(PROBLEM)
Scan the data below. Pull out each line where "resource" occurs.

(DATA RECORDS)
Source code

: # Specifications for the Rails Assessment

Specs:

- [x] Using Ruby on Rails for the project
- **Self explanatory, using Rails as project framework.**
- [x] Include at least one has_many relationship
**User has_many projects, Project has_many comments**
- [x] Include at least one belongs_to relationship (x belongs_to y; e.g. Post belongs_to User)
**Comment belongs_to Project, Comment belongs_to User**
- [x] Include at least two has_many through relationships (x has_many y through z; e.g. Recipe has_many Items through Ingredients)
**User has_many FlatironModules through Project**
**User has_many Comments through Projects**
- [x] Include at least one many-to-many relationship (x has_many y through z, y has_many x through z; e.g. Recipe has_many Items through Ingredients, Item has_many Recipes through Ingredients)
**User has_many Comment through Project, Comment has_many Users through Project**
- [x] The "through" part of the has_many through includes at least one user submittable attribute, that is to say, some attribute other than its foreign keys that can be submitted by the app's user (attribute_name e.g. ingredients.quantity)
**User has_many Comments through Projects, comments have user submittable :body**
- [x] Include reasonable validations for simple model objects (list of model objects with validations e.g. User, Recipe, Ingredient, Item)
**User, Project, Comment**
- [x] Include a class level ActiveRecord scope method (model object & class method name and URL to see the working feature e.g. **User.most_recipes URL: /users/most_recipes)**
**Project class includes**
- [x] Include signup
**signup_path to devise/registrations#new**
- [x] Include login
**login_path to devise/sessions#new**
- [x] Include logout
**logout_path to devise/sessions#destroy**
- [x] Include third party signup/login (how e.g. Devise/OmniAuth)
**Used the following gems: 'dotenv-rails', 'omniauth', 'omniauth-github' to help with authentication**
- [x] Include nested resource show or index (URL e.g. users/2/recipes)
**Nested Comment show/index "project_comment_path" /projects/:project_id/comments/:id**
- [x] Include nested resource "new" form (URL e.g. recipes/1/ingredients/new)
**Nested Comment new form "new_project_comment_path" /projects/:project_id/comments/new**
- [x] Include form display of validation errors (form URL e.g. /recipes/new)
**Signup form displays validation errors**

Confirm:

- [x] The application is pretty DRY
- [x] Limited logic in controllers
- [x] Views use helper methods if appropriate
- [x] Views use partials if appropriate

(THE ANSWER)
- [x] Include nested resource show or index (URL e.g. users/2/recipes)
- [x] Include nested resource "new" form (URL e.g. recipes/1/ingredients/new)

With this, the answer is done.